JAL Sees Year Loss, All Nippon Cutting Pay

Japan Airlines is likely to post a pretax loss for the year ending March 31, and All Nippon Airways is seeking to cut employees' wages an average of 10 percent starting in April in two more signs of airline industry turbulence, the financial daily Nikkei said in its Friday edition.

Nikkei said JAL appears to have suffered a loss of about JPY26 billion yen (USD$284.2 million) before taxes on revenue of about JPY1.56 trillion for the first nine months of its fiscal year due to a steep drop in business travel caused by global economic malaise.

Customer traffic is expected to fall further in the fourth fiscal quarter, and JAL could need to raise capital if results remain under pressure for a prolonged period, the paper said.
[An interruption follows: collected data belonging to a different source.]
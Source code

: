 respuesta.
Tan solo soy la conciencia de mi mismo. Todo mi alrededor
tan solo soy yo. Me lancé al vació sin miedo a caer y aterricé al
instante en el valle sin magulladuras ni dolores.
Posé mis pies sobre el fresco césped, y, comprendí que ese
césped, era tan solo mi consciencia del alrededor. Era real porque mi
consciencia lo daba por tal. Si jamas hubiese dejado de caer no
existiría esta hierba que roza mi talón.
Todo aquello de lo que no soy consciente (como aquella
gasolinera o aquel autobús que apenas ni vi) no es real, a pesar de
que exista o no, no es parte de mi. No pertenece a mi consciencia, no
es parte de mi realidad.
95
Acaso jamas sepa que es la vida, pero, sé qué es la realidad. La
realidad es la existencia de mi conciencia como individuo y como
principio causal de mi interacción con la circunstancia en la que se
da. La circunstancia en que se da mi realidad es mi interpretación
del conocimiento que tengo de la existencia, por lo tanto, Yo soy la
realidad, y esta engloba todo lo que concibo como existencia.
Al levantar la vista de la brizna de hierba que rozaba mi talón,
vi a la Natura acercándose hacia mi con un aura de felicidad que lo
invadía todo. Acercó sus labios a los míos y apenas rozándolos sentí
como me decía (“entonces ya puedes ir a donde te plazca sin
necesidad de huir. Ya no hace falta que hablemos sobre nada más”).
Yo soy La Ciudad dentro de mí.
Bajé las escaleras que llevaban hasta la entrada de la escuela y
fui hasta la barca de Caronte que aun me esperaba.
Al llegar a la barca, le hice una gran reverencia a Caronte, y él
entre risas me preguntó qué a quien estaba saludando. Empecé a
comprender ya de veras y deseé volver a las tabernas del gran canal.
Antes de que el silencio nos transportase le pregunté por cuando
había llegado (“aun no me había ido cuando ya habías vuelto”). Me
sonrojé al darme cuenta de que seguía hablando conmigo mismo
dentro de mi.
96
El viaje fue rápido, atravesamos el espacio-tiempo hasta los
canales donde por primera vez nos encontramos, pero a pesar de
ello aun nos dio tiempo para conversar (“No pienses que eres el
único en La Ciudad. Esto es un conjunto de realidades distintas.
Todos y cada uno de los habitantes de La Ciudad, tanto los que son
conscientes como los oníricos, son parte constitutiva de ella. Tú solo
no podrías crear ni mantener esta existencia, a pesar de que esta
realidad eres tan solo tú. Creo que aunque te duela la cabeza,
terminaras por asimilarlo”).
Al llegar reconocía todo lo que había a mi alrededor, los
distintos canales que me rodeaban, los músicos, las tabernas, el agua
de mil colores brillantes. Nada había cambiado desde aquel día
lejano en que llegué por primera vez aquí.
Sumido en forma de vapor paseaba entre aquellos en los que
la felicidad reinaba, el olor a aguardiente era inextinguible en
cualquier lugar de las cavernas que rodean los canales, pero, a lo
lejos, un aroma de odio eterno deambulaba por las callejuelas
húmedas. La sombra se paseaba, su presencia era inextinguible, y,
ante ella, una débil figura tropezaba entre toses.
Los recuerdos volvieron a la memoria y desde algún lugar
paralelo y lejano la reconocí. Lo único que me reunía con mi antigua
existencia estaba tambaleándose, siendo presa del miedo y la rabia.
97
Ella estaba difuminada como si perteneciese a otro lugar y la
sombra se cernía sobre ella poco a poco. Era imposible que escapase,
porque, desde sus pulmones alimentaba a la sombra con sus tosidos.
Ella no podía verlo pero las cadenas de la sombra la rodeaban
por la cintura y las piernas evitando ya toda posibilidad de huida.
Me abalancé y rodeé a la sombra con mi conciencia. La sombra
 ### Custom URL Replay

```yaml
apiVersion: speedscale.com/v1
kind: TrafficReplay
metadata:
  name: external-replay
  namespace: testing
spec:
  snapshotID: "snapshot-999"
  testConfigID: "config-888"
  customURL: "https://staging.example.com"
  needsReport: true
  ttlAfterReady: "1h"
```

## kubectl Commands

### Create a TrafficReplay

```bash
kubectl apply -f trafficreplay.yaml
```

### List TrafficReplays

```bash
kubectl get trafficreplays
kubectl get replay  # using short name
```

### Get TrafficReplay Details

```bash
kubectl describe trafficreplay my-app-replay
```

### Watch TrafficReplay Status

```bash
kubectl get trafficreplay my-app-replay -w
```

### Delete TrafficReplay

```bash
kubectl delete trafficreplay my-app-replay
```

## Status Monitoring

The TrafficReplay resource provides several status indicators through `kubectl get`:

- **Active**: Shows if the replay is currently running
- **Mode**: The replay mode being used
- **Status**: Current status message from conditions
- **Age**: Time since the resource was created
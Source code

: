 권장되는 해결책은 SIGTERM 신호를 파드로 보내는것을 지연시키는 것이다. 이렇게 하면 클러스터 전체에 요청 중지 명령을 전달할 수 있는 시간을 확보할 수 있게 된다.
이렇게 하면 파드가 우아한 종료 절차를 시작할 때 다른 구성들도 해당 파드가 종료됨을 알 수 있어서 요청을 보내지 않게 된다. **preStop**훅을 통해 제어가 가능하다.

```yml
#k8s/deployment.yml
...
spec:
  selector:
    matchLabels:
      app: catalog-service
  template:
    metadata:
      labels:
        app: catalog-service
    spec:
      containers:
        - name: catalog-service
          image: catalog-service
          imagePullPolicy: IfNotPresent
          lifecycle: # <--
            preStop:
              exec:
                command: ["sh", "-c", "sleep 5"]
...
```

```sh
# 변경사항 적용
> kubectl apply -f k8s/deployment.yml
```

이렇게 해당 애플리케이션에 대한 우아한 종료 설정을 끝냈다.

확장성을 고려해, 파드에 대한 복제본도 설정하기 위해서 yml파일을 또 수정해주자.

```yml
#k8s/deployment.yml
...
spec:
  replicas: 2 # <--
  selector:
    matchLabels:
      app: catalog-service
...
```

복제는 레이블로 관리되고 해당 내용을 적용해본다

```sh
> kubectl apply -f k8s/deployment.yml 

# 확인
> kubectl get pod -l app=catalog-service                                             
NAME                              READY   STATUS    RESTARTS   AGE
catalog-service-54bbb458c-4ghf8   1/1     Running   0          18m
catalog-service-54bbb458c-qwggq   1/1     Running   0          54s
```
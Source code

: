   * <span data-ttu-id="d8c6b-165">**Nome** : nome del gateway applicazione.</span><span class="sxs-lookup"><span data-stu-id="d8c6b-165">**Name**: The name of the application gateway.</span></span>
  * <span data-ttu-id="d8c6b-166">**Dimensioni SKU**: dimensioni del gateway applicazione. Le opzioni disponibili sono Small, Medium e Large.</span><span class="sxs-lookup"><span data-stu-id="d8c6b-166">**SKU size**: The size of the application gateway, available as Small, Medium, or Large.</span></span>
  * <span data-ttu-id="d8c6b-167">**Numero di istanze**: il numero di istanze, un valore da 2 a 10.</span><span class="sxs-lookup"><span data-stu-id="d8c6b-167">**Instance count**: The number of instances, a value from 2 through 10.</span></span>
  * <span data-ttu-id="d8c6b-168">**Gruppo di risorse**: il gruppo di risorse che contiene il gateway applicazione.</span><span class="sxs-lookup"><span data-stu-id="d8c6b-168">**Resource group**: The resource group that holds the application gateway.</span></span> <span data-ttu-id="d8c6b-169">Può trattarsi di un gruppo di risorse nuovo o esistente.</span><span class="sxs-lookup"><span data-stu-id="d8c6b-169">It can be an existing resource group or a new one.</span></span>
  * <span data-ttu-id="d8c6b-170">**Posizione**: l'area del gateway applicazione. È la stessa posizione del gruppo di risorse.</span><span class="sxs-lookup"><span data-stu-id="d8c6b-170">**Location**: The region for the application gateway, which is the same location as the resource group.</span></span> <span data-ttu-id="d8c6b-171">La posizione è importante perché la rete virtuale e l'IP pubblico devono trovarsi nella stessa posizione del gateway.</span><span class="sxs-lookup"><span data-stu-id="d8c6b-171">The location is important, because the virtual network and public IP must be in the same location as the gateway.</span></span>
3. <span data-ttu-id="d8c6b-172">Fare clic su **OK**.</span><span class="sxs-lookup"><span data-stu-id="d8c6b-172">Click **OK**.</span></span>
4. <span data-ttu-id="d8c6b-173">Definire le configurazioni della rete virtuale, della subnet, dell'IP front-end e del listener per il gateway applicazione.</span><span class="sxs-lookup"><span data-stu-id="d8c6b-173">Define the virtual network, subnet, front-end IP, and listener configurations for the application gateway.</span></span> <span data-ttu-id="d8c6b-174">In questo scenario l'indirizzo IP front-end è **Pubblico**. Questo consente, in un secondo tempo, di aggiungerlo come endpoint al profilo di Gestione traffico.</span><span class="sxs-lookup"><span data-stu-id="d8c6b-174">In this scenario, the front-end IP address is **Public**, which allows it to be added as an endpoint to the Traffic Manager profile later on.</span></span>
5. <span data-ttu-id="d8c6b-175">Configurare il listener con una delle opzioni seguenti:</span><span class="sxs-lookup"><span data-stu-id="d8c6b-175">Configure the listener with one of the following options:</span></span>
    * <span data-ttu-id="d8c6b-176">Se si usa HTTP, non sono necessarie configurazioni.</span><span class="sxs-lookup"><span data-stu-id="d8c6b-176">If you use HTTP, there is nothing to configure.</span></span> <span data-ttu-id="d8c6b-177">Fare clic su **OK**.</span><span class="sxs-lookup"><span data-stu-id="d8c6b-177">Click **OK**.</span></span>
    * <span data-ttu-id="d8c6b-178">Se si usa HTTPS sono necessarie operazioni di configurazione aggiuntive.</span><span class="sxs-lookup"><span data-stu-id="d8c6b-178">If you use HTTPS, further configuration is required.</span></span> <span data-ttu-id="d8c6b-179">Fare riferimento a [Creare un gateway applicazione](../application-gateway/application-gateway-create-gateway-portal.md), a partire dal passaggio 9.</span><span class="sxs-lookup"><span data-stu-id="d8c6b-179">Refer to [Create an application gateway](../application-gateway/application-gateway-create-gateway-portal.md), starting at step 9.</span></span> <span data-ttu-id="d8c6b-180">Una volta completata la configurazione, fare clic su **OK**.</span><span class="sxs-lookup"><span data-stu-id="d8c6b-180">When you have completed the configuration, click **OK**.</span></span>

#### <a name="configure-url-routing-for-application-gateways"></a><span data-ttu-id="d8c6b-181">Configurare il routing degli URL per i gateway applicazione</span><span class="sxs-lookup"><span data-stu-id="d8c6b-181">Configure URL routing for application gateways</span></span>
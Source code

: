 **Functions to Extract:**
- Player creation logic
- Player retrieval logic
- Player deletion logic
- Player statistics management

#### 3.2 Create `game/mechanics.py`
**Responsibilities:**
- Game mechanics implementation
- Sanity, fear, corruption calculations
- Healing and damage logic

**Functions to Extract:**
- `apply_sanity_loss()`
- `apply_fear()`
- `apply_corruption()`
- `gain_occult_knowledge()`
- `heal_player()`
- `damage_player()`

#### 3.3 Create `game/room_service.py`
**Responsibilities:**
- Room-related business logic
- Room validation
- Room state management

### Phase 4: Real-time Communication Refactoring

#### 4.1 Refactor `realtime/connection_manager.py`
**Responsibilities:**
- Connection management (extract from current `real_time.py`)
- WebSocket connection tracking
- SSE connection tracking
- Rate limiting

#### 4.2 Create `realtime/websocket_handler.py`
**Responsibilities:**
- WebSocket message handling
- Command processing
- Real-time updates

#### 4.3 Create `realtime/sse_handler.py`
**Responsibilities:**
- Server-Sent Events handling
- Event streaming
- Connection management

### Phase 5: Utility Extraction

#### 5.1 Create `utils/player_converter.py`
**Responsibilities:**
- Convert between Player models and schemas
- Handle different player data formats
All Nippon, which employs about 30,000, seeks to cut the pay of non-managerial employees about 3 percent for the year starting in April, with managers seeing 15 percent to 20 percent reductions. ANA expects the cuts would save it JPY10 billion to JPY20 billion for the year.

ANA has submitted the pay cut request to its unions, Nikkei said, and the unions are likely to fight the move.

ANA is expected to argue that the 10 percent cut is necessary to prevent layoffs, but it could agree to throttle back on the size of the pay cut, Nikkei said.

The wage cut would be limited to the coming fiscal year. ANA cut the pay of its executives 20 percent to 30 percent in January.

Nikkei said ANA hopes to reach agreement with unions by mid-March.